Le Prince fut bien sûr acquitté
mais le scandale ne s'arrêta pas là. Transféré
au cimetière du Père-Lachaise à Paris, le caveau
fut recouvert d'un gisant de bronze, signé par le sculpteur
Aimé Jules Dalou, également à l'origine du
"triomphe de la République" Place de la Nation
à Paris, sensé représenté le garçon
lors de sa mort, _donc, de sa dernière entrevue avec le Prince_
chemise déboutonnée, pantalon ouvert à la ceinture
et sexe en érection que des milliers de mains viennent, aujourd'hui
encore, caresser, masser, afin de capter l'énergie sexuel
de ce jeune Priape.
S
L'histoire ne nous dit pas si il était
vraiment venu cherché réparation et ce qu'il s'est
passé, pour qu'il soit ainsi débraillé, mais
il est certain que cette déculotté met le Prince lui-même,
et ce pour l'éternité, en "fâcheuse posture,"
faisant de l'homme qu'il a assassiné celui dont on veut toucher
l'accoutrement bien suspect lorsque l'on vient chercher réparation
pour l'honneur d'un autre. Si comme le disait Georges Brassens "même
mort il bandait encore" il n'est pas anti-bonapartiste de penser
que ce n'est pas la main dans son plastron que ce Napoléon
devait avoir ce jour-là mais bien ailleurs. Gare au gorille
? Nous n'en sommes pas vraiment éloigné. Le bronze
fit scandale mais la réputation de ses formes de garçons
dépassèrent vite en réputation le souvenir
même des moments de gloire du jeune homme. La patine persiste
à ne laisser aucun doute sur l'actualité du nombre
de visiteurs qui se presse "pour la forme et pour le geste"
bien sûr.

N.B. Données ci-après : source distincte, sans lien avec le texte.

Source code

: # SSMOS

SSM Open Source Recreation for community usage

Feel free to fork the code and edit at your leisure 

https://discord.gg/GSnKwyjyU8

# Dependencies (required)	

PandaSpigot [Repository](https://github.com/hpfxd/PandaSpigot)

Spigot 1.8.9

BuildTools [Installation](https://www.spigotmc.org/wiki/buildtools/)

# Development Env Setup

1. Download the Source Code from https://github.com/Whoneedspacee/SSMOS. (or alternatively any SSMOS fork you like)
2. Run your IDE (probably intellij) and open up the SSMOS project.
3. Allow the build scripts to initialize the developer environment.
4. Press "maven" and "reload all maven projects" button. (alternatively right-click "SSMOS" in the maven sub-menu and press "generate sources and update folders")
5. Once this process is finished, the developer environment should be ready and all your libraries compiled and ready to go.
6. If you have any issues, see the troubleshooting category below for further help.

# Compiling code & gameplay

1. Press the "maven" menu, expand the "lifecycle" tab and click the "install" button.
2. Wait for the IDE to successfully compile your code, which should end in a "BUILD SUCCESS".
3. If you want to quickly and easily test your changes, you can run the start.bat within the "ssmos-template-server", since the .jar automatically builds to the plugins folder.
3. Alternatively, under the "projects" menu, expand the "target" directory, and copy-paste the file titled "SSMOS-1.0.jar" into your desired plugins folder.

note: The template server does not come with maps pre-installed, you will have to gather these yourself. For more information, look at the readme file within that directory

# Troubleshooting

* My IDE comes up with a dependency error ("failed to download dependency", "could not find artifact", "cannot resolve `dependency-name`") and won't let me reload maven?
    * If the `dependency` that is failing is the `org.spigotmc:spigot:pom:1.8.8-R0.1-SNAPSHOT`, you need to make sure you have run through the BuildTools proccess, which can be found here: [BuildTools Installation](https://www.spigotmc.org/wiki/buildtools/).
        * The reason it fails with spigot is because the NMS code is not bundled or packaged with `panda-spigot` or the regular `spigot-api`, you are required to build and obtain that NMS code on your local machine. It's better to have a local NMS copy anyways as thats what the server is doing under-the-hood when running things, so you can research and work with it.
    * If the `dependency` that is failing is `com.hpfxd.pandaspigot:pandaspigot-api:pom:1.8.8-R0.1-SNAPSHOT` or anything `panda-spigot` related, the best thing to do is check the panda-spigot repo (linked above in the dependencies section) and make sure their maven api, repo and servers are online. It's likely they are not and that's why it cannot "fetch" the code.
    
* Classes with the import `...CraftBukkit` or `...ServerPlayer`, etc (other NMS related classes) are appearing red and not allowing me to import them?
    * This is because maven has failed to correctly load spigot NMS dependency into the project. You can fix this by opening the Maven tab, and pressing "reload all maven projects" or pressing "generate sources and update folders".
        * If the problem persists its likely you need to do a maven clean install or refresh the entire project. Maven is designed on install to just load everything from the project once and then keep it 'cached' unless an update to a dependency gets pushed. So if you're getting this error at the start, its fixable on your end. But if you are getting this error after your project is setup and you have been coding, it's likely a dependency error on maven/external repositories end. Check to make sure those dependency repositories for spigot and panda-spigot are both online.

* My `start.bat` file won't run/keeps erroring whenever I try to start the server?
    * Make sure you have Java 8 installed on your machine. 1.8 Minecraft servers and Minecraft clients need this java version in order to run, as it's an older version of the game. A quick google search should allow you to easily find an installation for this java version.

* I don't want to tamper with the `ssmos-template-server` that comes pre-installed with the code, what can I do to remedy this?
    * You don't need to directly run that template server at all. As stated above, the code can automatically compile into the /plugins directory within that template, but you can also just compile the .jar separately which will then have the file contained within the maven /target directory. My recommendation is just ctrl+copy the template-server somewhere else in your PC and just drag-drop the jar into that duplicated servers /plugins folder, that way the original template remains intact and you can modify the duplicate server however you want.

Rappelons que nous nous situons dans un cimetière,
c'est-à-dire dans un sanctuaire, rassemblant toutes les confessions
sur quelque chose d'aussi universelle que la peine. L'esprit cabotin
du peuple ne cesse de surprendre et on ne peut demander aux jeunes
générations d'être aussi empruntée vis-à-vis
de la mort alors que son approche à radicalement changé.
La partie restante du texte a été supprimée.